Son aşama ri, yani “anlama, kavrama, içselleştirme” sürecidir.
Artık sadece taklit etmiyorsunuz. Artık teknikleri bedeninize tamamen yerleştirdiniz ve kendi doğallığınızla ifade edebiliyorsunuz.
Aslında shu, ha, ri süreci her an devam eder. Bir antrenmanda bile:
- Öğretmeninizi izler ve hareketleri zihninizde canlandırırsınız.
- Uygulamaya başlarsınız, hatalar yaparsınız, öğretmeniniz sizi düzeltir.

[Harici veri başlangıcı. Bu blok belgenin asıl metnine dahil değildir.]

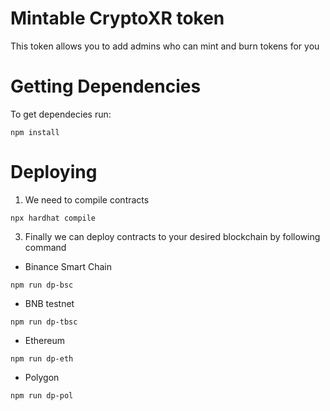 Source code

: # Mintable CryptoXR token

This token allows you to add admins who can mint and burn tokens for you

# Getting Dependencies

To get dependecies run:
```shell
npm install
```

# Deploying

1. We need to compile contracts

```shell
npx hardhat compile
```

3. Finally we can deploy contracts to your desired blockchain by following command

- Binance Smart Chain

```shell
npm run dp-bsc
```

- BNB testnet

```shell
npm run dp-tbsc
```

- Ethereum

```shell
npm run dp-eth
```

- Polygon

```shell
npm run dp-pol
```
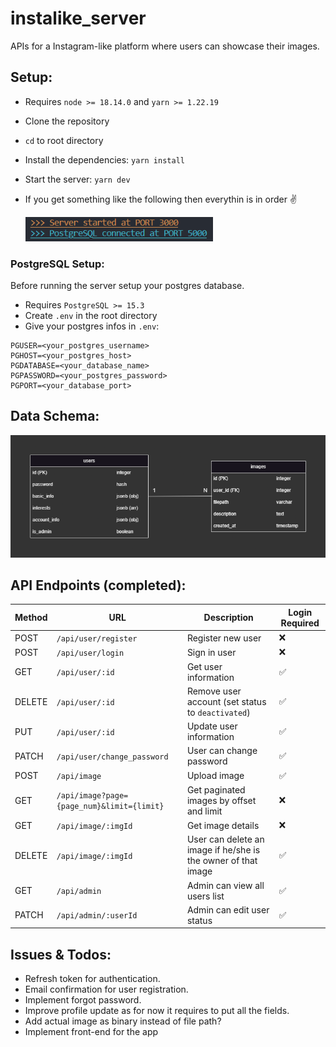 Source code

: # instalike_server

APIs for a Instagram-like platform where users can showcase their images.

## Setup:

- Requires `node >= 18.14.0` and `yarn >= 1.22.19`
- Clone the repository
- `cd` to root directory
- Install the dependencies: `yarn install`
- Start the server: `yarn dev`
- If you get something like the following then everythin is in order ✌️

  <img alt="output" src="./extras/Screenshot%202023-06-28%20013927.png" width="300">

### PostgreSQL Setup:

Before running the server setup your postgres database.

- Requires `PostgreSQL >= 15.3`
- Create `.env` in the root directory
- Give your postgres infos in `.env`:

```
PGUSER=<your_postgres_username>
PGHOST=<your_postgres_host>
PGDATABASE=<your_database_name>
PGPASSWORD=<your_postgres_password>
PGPORT=<your_database_port>
```

## Data Schema:

<img alt="db schema" src="./extras/dbSchema.png">

## API Endpoints (completed):

| Method | URL                                        | Description                                                   | Login Required |
| ------ | ------------------------------------------ | ------------------------------------------------------------- | -------------- |
| POST   | `/api/user/register`                       | Register new user                                             | ❌             |
| POST   | `/api/user/login`                          | Sign in user                                                  | ❌             |
| GET    | `/api/user/:id`                            | Get user information                                          | ✅             |
| DELETE | `/api/user/:id`                            | Remove user account (set status to `deactivated`)             | ✅             |
| PUT    | `/api/user/:id`                            | Update user information                                       | ✅             |
| PATCH  | `/api/user/change_password`                | User can change password                                      | ✅             |
| POST   | `/api/image`                               | Upload image                                                  | ✅             |
| GET    | `/api/image?page={page_num}&limit={limit}` | Get paginated images by offset and limit                      | ❌             |
| GET    | `/api/image/:imgId`                        | Get image details                                             | ❌             |
| DELETE | `/api/image/:imgId`                        | User can delete an image if he/she is the owner of that image | ✅             |
| GET    | `/api/admin`                               | Admin can view all users list                                 | ✅             |
| PATCH  | `/api/admin/:userId`                       | Admin can edit user status                                    | ✅             |

## Issues & Todos:

- Refresh token for authentication.
- Email confirmation for user registration.
- Implement forgot password.
- Improve profile update as for now it requires to put all the fields.
- Add actual image as binary instead of file path?
- Implement front-end for the app

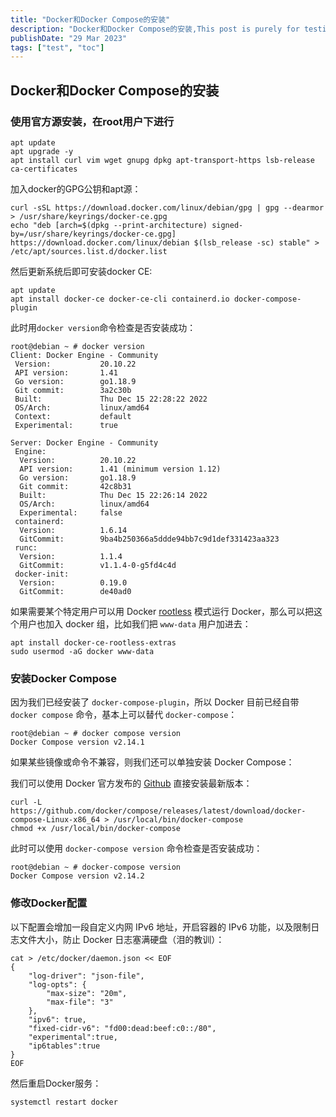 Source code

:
 ```yaml
---
title: "Docker和Docker Compose的安装"
description: "Docker和Docker Compose的安装,This post is purely for testing the table of content"
publishDate: "29 Mar 2023"
tags: ["test", "toc"]
---
```


## Docker和Docker Compose的安装

### 使用官方源安装，在root用户下进行

```shell
apt update
apt upgrade -y
apt install curl vim wget gnupg dpkg apt-transport-https lsb-release ca-certificates
```

加入docker的GPG公钥和apt源：

```shell
curl -sSL https://download.docker.com/linux/debian/gpg | gpg --dearmor > /usr/share/keyrings/docker-ce.gpg
echo "deb [arch=$(dpkg --print-architecture) signed-by=/usr/share/keyrings/docker-ce.gpg] https://download.docker.com/linux/debian $(lsb_release -sc) stable" > /etc/apt/sources.list.d/docker.list
```

然后更新系统后即可安装docker CE:

```shell
apt update
apt install docker-ce docker-ce-cli containerd.io docker-compose-plugin
```

此时用`docker version`命令检查是否安装成功：

```shell
root@debian ~ # docker version
Client: Docker Engine - Community
 Version:           20.10.22
 API version:       1.41
 Go version:        go1.18.9
 Git commit:        3a2c30b
 Built:             Thu Dec 15 22:28:22 2022
 OS/Arch:           linux/amd64
 Context:           default
 Experimental:      true

Server: Docker Engine - Community
 Engine:
  Version:          20.10.22
  API version:      1.41 (minimum version 1.12)
  Go version:       go1.18.9
  Git commit:       42c8b31
  Built:            Thu Dec 15 22:26:14 2022
  OS/Arch:          linux/amd64
  Experimental:     false
 containerd:
  Version:          1.6.14
  GitCommit:        9ba4b250366a5ddde94bb7c9d1def331423aa323
 runc:
  Version:          1.1.4
  GitCommit:        v1.1.4-0-g5fd4c4d
 docker-init:
  Version:          0.19.0
  GitCommit:        de40ad0
```

如果需要某个特定用户可以用 Docker [rootless](https://docs.docker.com/engine/security/rootless/) 模式运行 Docker，那么可以把这个用户也加入 docker 组，比如我们把 `www-data` 用户加进去：

```shell
apt install docker-ce-rootless-extras
sudo usermod -aG docker www-data
```

### 安装Docker Compose

因为我们已经安装了 `docker-compose-plugin`，所以 Docker 目前已经自带 `docker compose` 命令，基本上可以替代 `docker-compose`：

```shell
root@debian ~ # docker compose version
Docker Compose version v2.14.1
```

如果某些镜像或命令不兼容，则我们还可以单独安装 Docker Compose：

我们可以使用 Docker 官方发布的 [Github](https://github.com/docker/compose) 直接安装最新版本：

```shell
curl -L https://github.com/docker/compose/releases/latest/download/docker-compose-Linux-x86_64 > /usr/local/bin/docker-compose
chmod +x /usr/local/bin/docker-compose
```

此时可以使用 `docker-compose version` 命令检查是否安装成功：

```shell
root@debian ~ # docker-compose version
Docker Compose version v2.14.2
```

### 修改Docker配置

以下配置会增加一段自定义内网 IPv6 地址，开启容器的 IPv6 功能，以及限制日志文件大小，防止 Docker 日志塞满硬盘（泪的教训）：

```shell
cat > /etc/docker/daemon.json << EOF
{
    "log-driver": "json-file",
    "log-opts": {
        "max-size": "20m",
        "max-file": "3"
    },
    "ipv6": true,
    "fixed-cidr-v6": "fd00:dead:beef:c0::/80",
    "experimental":true,
    "ip6tables":true
}
EOF
```

然后重启Docker服务：

```shell
systemctl restart docker
```

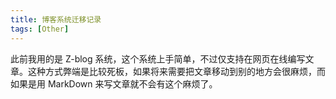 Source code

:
 ```yaml
---
title: 博客系统迁移记录
tags: [Other]
---
```


此前我用的是 Z-blog 系统，这个系统上手简单，不过仅支持在网页在线编写文章。这种方式弊端是比较死板，如果将来需要把文章移动到别的地方会很麻烦，而如果是用 MarkDown 来写文章就不会有这个麻烦了。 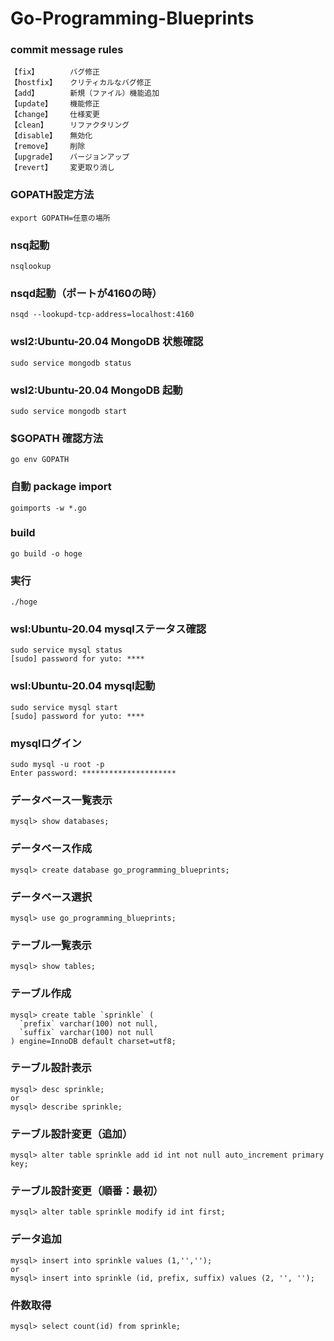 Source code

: # Go-Programming-Blueprints

### commit message rules
```
【fix】       バグ修正
【hostfix】   クリティカルなバグ修正
【add】       新規（ファイル）機能追加
【update】    機能修正
【change】    仕様変更
【clean】     リファクタリング
【disable】   無効化
【remove】    削除
【upgrade】   バージョンアップ
【revert】    変更取り消し
```

### GOPATH設定方法
```
export GOPATH=任意の場所
```

### nsq起動
```
nsqlookup
```

### nsqd起動（ポートが4160の時）
```
nsqd --lookupd-tcp-address=localhost:4160
```

### wsl2:Ubuntu-20.04 MongoDB 状態確認
```
sudo service mongodb status
```

### wsl2:Ubuntu-20.04 MongoDB 起動
```
sudo service mongodb start
```

### $GOPATH 確認方法
```
go env GOPATH
```

### 自動 package import
```
goimports -w *.go
```

### build
```
go build -o hoge
```

### 実行
```
./hoge
```

### wsl:Ubuntu-20.04 mysqlステータス確認
```
sudo service mysql status
[sudo] password for yuto: ****
```

### wsl:Ubuntu-20.04 mysql起動
```
sudo service mysql start
[sudo] password for yuto: ****
```

### mysqlログイン
```
sudo mysql -u root -p
Enter password: *********************
```

### データベース一覧表示
```
mysql> show databases;
```

### データベース作成
```
mysql> create database go_programming_blueprints;
```

### データベース選択
```
mysql> use go_programming_blueprints;
```

### テーブル一覧表示
```
mysql> show tables;
```

### テーブル作成
```
mysql> create table `sprinkle` (
  `prefix` varchar(100) not null,
  `suffix` varchar(100) not null
) engine=InnoDB default charset=utf8;
```

### テーブル設計表示
```
mysql> desc sprinkle;
or
mysql> describe sprinkle;
```

### テーブル設計変更（追加）
```
mysql> alter table sprinkle add id int not null auto_increment primary key;
```

### テーブル設計変更（順番：最初）
```
mysql> alter table sprinkle modify id int first;
```

### データ追加
```
mysql> insert into sprinkle values (1,'','');
or
mysql> insert into sprinkle (id, prefix, suffix) values (2, '', '');
```

### 件数取得
```
mysql> select count(id) from sprinkle;
```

- Zamanla hareketleri içselleştirir ve kendinize uygun hâle getirirsiniz.
Bunu tekrar edersiniz. Yıllar geçtikçe anlayışınız derinleşir ve tüm sistem üzerinde shu, ha, ri döngüsünü sürdürmeye devam edersiniz.
Bir öğretmenin temel görevi, öğrencisini bağımsız ve düşünebilen biri haline getirmektir. Bu yüzden shu, ha, ri, bir öğretmenin dogmatik öğretilerine körü körüne bağlı kalmak değil, öğrenme sürecini aktif bir şekilde sahiplenmek anlamına gelir.
Ya da öğretmenimin dediği gibi: “Kendi aklını kullan! Kenkyuu shinasai!”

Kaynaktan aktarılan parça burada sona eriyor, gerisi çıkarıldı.